When the word "Control" appears in a line of the data below, list that line.

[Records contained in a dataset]
....................

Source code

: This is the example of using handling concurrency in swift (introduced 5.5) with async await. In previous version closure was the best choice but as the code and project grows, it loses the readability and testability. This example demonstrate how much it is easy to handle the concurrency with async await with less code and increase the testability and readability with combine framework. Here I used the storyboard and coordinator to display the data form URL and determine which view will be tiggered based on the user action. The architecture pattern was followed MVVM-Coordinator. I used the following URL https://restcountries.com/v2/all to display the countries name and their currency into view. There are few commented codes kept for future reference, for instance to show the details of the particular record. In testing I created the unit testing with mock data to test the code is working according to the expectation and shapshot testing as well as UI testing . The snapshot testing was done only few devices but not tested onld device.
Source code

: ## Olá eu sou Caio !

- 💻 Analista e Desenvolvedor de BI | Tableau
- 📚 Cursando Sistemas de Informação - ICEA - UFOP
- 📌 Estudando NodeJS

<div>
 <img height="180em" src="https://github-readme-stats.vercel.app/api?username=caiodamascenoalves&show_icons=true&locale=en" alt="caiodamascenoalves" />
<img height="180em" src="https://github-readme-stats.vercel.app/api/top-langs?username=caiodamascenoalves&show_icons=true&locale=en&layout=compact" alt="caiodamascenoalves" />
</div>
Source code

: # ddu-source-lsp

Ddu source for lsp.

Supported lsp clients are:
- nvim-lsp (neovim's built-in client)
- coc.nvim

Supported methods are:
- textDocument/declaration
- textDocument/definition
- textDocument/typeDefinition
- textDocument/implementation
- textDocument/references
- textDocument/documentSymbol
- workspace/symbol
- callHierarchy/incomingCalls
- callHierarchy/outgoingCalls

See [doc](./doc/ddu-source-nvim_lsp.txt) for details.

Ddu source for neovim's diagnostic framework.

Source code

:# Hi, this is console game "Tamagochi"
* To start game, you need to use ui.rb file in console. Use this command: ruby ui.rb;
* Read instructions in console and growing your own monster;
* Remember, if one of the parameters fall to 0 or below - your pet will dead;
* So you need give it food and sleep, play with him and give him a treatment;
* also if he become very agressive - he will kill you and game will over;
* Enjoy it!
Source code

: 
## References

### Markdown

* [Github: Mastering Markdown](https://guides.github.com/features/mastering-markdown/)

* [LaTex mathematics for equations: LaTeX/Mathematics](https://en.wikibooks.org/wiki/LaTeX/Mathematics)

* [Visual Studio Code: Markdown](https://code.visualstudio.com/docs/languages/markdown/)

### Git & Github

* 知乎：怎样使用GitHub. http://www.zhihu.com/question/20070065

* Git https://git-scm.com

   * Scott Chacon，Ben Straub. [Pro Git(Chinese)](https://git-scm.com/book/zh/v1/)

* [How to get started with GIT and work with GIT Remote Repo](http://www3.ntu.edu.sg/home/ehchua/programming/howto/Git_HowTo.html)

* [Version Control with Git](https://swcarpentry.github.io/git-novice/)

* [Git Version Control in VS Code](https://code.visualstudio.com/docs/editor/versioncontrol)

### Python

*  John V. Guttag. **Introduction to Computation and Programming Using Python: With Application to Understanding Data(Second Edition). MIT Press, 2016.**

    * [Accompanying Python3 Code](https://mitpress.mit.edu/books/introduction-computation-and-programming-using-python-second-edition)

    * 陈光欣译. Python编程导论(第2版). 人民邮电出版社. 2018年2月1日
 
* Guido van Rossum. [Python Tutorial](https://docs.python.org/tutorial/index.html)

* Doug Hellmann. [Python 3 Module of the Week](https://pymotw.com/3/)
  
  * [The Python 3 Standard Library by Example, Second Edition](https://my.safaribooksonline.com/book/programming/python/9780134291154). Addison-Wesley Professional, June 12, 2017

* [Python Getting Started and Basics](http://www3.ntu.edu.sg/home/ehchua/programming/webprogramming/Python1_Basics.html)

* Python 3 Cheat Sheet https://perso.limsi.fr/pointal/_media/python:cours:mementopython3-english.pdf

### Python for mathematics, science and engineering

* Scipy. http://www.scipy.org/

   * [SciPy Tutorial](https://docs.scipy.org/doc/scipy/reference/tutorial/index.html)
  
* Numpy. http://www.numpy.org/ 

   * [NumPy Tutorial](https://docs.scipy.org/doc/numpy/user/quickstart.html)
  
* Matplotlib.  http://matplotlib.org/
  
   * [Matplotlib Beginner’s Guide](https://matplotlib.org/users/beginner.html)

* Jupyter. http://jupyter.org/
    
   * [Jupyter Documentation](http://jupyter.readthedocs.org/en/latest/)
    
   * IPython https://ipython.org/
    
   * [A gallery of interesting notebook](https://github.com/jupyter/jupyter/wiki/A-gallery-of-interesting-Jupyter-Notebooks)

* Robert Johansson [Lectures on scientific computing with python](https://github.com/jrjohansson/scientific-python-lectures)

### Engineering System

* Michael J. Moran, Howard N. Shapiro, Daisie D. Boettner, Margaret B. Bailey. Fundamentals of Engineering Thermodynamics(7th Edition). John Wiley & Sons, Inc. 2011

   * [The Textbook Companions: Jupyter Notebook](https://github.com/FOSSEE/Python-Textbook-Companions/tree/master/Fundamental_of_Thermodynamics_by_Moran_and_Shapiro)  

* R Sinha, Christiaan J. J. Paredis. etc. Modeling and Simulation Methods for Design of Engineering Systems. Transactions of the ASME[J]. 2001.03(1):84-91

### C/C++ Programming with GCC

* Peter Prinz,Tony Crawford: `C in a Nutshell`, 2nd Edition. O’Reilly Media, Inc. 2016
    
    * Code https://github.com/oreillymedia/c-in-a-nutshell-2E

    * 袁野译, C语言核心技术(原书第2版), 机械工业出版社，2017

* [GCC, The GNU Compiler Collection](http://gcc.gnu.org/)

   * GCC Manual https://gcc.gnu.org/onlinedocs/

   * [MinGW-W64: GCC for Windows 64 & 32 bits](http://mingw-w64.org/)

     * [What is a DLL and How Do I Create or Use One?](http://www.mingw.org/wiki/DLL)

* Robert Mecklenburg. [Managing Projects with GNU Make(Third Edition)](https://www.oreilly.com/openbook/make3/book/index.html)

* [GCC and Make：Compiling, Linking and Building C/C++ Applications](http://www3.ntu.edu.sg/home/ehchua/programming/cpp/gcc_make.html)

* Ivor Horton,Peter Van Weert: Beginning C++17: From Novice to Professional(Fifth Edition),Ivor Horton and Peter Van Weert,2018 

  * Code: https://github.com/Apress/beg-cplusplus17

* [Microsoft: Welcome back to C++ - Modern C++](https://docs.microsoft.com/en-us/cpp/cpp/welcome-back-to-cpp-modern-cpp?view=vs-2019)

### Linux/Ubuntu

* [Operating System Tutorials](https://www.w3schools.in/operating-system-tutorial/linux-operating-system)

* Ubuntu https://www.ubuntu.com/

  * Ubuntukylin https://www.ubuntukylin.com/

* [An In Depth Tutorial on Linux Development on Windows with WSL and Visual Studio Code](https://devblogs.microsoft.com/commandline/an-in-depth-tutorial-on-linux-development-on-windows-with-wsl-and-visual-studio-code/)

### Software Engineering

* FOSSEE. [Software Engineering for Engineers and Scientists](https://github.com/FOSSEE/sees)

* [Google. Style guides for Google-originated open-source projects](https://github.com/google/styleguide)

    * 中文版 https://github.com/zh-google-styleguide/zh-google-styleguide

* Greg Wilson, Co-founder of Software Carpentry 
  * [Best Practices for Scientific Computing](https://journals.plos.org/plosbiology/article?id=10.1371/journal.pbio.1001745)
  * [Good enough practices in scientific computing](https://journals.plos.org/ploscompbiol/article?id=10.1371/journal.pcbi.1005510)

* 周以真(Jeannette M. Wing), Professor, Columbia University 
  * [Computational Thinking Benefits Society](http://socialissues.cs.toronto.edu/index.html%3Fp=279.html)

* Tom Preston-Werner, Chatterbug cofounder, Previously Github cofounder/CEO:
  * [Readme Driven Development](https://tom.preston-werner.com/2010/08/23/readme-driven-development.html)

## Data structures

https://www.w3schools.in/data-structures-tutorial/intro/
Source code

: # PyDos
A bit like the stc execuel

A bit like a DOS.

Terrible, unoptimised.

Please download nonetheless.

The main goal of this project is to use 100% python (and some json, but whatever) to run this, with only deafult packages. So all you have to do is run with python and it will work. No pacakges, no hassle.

....................

**Response**
* [Version Control with Git](https://swcarpentry.github.io/git-novice/)
* [Git Version Control in VS Code](https://code.visualstudio.com/docs/editor/versioncontrol)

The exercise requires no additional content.